Understanding how individual animals vary in behaviour means understanding how behavioural individualities, i.e. personalities, emerge and are selected, leads us to a better understanding of how higher level systems, such as food webs, communities, or ecosystems, function. The researchers focused on various personalities of freshwater fish, for example boldness, exploration, activity, aggressiveness and sociability, as well as the way they are manifested and their ecological and evolutionary outcomes in face of anthropogenic alterations such as habitat fragmentation by damming, climate change and chemical pollution in the contemporary world.
Prof. Barbara Pietrzak and Alicja Fudali from the Department of Hydrobiology, the Faculty of Biology, the University of Warsaw, raise the subject of behavioural personalities in fish and anthropogenic threats in their work “Freshwater fish personalities in the Anthropocene”, which was published in Ecohydrology & Hydrobiology journal.
“Inter-behavioural differences in behaviour of fish are frequently investigated. We provide a snapshot view of what personalities in freshwater fish are, how they manifest in different species, how they are shaped under different selective pressures, emerge over ontogeny, and form complex traits” Prof. Pietrzak said.
The researchers point out that in the contemporary global environmental crisis, freshwater habitats and their fish habitants are disproportionately both biodiverse and threatened.
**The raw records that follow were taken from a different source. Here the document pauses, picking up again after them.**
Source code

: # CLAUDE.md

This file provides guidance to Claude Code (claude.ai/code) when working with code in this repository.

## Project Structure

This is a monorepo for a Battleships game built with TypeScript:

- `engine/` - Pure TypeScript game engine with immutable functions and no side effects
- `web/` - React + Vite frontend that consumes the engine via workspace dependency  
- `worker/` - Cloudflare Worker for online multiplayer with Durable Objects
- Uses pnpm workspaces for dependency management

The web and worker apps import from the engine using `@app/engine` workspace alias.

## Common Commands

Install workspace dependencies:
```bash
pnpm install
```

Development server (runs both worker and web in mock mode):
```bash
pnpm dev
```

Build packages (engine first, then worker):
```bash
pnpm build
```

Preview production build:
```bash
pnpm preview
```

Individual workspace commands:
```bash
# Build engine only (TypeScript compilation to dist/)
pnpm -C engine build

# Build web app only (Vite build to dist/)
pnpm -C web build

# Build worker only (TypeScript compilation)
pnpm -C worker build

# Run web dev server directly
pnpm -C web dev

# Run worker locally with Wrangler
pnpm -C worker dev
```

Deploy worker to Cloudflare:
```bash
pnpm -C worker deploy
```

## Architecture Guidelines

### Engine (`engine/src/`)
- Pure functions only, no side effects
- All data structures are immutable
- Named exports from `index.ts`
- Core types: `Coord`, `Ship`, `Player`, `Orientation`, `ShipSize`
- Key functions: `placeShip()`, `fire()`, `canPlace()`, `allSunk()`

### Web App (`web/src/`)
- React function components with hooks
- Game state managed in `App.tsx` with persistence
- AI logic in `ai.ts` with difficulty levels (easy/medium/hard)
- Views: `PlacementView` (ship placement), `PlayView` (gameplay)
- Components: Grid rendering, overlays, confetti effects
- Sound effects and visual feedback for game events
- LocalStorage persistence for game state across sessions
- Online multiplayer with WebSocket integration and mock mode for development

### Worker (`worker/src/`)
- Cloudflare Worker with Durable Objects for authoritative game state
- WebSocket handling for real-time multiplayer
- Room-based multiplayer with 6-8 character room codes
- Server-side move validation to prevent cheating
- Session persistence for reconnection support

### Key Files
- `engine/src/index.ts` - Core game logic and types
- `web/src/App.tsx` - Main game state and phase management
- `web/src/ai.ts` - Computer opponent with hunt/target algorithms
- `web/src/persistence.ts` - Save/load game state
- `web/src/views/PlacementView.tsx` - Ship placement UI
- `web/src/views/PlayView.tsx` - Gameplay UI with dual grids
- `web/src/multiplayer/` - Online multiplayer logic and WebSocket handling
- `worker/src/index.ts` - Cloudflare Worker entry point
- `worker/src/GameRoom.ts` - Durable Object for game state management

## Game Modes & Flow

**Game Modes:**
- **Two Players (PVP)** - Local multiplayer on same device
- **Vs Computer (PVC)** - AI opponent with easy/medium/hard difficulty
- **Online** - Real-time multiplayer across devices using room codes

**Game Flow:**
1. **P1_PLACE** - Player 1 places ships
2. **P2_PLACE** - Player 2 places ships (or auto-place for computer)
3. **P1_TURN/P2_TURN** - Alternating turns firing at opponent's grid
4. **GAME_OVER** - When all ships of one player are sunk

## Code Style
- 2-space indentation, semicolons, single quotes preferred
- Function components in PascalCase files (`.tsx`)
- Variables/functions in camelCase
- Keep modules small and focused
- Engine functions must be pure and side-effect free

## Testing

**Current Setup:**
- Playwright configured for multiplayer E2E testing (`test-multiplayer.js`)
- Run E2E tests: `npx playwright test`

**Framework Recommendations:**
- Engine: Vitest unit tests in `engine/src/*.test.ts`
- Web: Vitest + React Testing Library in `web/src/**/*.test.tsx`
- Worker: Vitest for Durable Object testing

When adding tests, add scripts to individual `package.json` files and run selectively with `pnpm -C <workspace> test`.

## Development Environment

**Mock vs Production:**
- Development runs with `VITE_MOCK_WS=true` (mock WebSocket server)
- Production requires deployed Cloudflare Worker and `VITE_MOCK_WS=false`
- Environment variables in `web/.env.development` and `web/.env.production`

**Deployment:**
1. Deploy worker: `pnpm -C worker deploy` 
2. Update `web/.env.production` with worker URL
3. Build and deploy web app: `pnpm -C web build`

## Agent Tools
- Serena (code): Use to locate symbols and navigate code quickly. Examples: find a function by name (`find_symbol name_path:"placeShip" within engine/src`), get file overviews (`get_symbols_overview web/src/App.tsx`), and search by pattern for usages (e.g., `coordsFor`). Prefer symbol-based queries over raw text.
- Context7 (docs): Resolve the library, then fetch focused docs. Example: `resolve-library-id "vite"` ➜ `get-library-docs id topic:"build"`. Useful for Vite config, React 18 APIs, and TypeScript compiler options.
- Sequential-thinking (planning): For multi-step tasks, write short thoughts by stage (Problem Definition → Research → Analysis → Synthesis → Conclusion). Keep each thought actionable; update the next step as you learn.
Thus, it is of crucial importance to understand how individual fishes cope with the anthropogenic change. The three major threats (damming, climate change, and chemical pollution) to freshwater fish are also discussed in the scope of the persuasive role fish personalities play in the contemporary world.
“The interpretation of data indicate that fish boldness, activity and exploration, as well as experience, seem to matter on dam bypasses, which was shown e.g. in upstream movement of eel, smelt and trout, and salmon moving downstream” Prof. Pietrzak explained, adding: “Fish are threatened due to exposure to altered water flow and temperature extremes. Water abstraction, diversion, damming and pollution, together with climate change and invasions, are all repeatedly indicated as the major threats to freshwater biodiversity. In order to satisfy increasing demands for food, individuals in higher environmental temperatures may be driven to undertake more active, aggressive, bold and exploratory lifestyles.”